| Activity |
Restate all of the records below exactly. Do not carry over any image.

[Stored data entries]

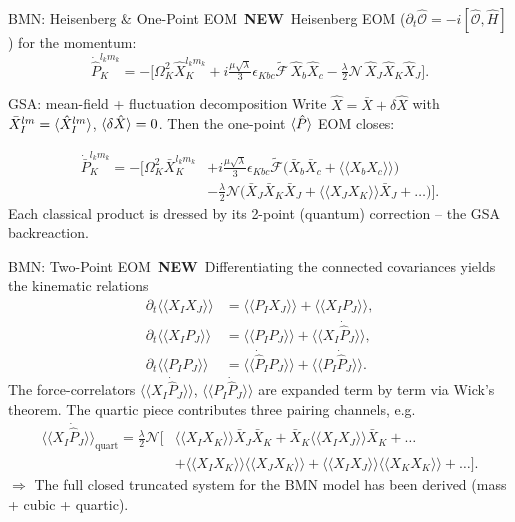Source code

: \documentclass{beamer}
\newcommand{\newflag}{\hfill{\footnotesize\colorbox{metugold}{\color{white}\bfseries\,NEW\,}}}
\newcommand{\dbk}[1]{\langle\langle #1 \rangle\rangle}
\begin{document}
\begin{frame}{BMN: Heisenberg \& One-Point EOM \newflag}
  Heisenberg EOM ($\partial_t\hat{\mathcal{O}}=-i[\hat{\mathcal{O}},\hat H]$) for the momentum:
  {\footnotesize
  \begin{equation*}
    \dot{\hat P}_K^{l_km_k}=-\Big[\Omega_K^2\hat X_K^{l_km_k}
      +i\tfrac{\mu\sqrt\lambda}{3}\epsilon_{Kbc}\widetilde{\mathcal{F}}\,\hat X_b\hat X_c
      -\tfrac{\lambda}{2}\mathcal{N}\,\hat X_J\hat X_K\hat X_J\Big].
  \end{equation*}}
  \begin{block}{GSA: mean-field + fluctuation decomposition}
    Write $\hat X=\bar X+\delta\hat X$ with $\bar X_I^{lm}=\braket{\hat X_I^{lm}}$, $\braket{\delta\hat X}=0$. Then the one-point $\braket{\hat P}$ EOM closes:
  \end{block}
  {\footnotesize
  \begin{align*}
    \dot{\bar P}_K^{l_km_k}=-\Big[\Omega_K^2\bar X_K^{l_km_k}
      &+i\tfrac{\mu\sqrt\lambda}{3}\epsilon_{Kbc}\widetilde{\mathcal{F}}\big(\bar X_b\bar X_c+\dbk{X_bX_c}\big)\\
      &-\tfrac{\lambda}{2}\mathcal{N}\big(\bar X_J\bar X_K\bar X_J+\dbk{X_JX_K}\bar X_J+\dots\big)\Big].
  \end{align*}}
  \vspace{-0.4em}
  {\footnotesize Each classical product is dressed by its 2-point (quantum) correction -- the GSA backreaction.}
\end{frame}

\begin{frame}{BMN: Two-Point EOM \newflag}
  Differentiating the connected covariances yields the kinematic relations
  {\small
  \begin{align*}
    \partial_t\dbk{X_I X_J} &= \dbk{P_I X_J}+\dbk{X_I P_J},\\
    \partial_t\dbk{X_I P_J} &= \dbk{P_I P_J}+\dbk{X_I\dot{\hat P}_J},\\
    \partial_t\dbk{P_I P_J} &= \dbk{\dot{\hat P}_I P_J}+\dbk{P_I\dot{\hat P}_J}.
  \end{align*}}
  The force-correlators $\dbk{X_I\dot{\hat P}_J}$, $\dbk{P_I\dot{\hat P}_J}$ are expanded term by term via Wick's theorem. The quartic piece contributes three pairing channels, e.g.
  {\footnotesize
  \begin{align*}
    \dbk{X_I\dot{\hat P}_J}_{\text{quart}}=\tfrac{\lambda}{2}\mathcal{N}\Big[
      &\dbk{X_IX_K}\bar X_J\bar X_K+\bar X_K\dbk{X_IX_J}\bar X_K+\dots\\
      &+\dbk{X_IX_K}\dbk{X_JX_K}+\dbk{X_IX_J}\dbk{X_KX_K}+\dots\Big].
  \end{align*}}
  \vspace{-0.5em}
  {\footnotesize $\Rightarrow$ The full closed truncated system for the BMN model has been derived (mass + cubic + quartic).}
\end{frame}
\end{document}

| Output below |
Source code

: \documentclass{beamer}
\newcommand{\newflag}{\hfill{\footnotesize\colorbox{metugold}{\color{white}\bfseries\,NEW\,}}}
\newcommand{\dbk}[1]{\langle\langle #1 \rangle\rangle}
\begin{document}
\begin{frame}{BMN: Heisenberg \& One-Point EOM \newflag}
  Heisenberg EOM ($\partial_t\hat{\mathcal{O}}=-i[\hat{\mathcal{O}},\hat H]$) for the momentum:
  {\footnotesize
  \begin{equation*}
    \dot{\hat P}_K^{l_km_k}=-\Big[\Omega_K^2\hat X_K^{l_km_k}
      +i\tfrac{\mu\sqrt\lambda}{3}\epsilon_{Kbc}\widetilde{\mathcal{F}}\,\hat X_b\hat X_c
      -\tfrac{\lambda}{2}\mathcal{N}\,\hat X_J\hat X_K\hat X_J\Big].
  \end{equation*}}
  \begin{block}{GSA: mean-field + fluctuation decomposition}
    Write $\hat X=\bar X+\delta\hat X$ with $\bar X_I^{lm}=\braket{\hat X_I^{lm}}$, $\braket{\delta\hat X}=0$. Then the one-point $\braket{\hat P}$ EOM closes:
  \end{block}
  {\footnotesize
  \begin{align*}
    \dot{\bar P}_K^{l_km_k}=-\Big[\Omega_K^2\bar X_K^{l_km_k}
      &+i\tfrac{\mu\sqrt\lambda}{3}\epsilon_{Kbc}\widetilde{\mathcal{F}}\big(\bar X_b\bar X_c+\dbk{X_bX_c}\big)\\
      &-\tfrac{\lambda}{2}\mathcal{N}\big(\bar X_J\bar X_K\bar X_J+\dbk{X_JX_K}\bar X_J+\dots\big)\Big].
  \end{align*}}
  \vspace{-0.4em}
  {\footnotesize Each classical product is dressed by its 2-point (quantum) correction -- the GSA backreaction.}
\end{frame}

\begin{frame}{BMN: Two-Point EOM \newflag}
  Differentiating the connected covariances yields the kinematic relations
  {\small
  \begin{align*}
    \partial_t\dbk{X_I X_J} &= \dbk{P_I X_J}+\dbk{X_I P_J},\\
    \partial_t\dbk{X_I P_J} &= \dbk{P_I P_J}+\dbk{X_I\dot{\hat P}_J},\\
    \partial_t\dbk{P_I P_J} &= \dbk{\dot{\hat P}_I P_J}+\dbk{P_I\dot{\hat P}_J}.
  \end{align*}}
  The force-correlators $\dbk{X_I\dot{\hat P}_J}$, $\dbk{P_I\dot{\hat P}_J}$ are expanded term by term via Wick's theorem. The quartic piece contributes three pairing channels, e.g.
  {\footnotesize
  \begin{align*}
    \dbk{X_I\dot{\hat P}_J}_{\text{quart}}=\tfrac{\lambda}{2}\mathcal{N}\Big[
      &\dbk{X_IX_K}\bar X_J\bar X_K+\bar X_K\dbk{X_IX_J}\bar X_K+\dots\\
      &+\dbk{X_IX_K}\dbk{X_JX_K}+\dbk{X_IX_J}\dbk{X_KX_K}+\dots\Big].
  \end{align*}}
  \vspace{-0.5em}
  {\footnotesize $\Rightarrow$ The full closed truncated system for the BMN model has been derived (mass + cubic + quartic).}
\end{frame}
\end{document}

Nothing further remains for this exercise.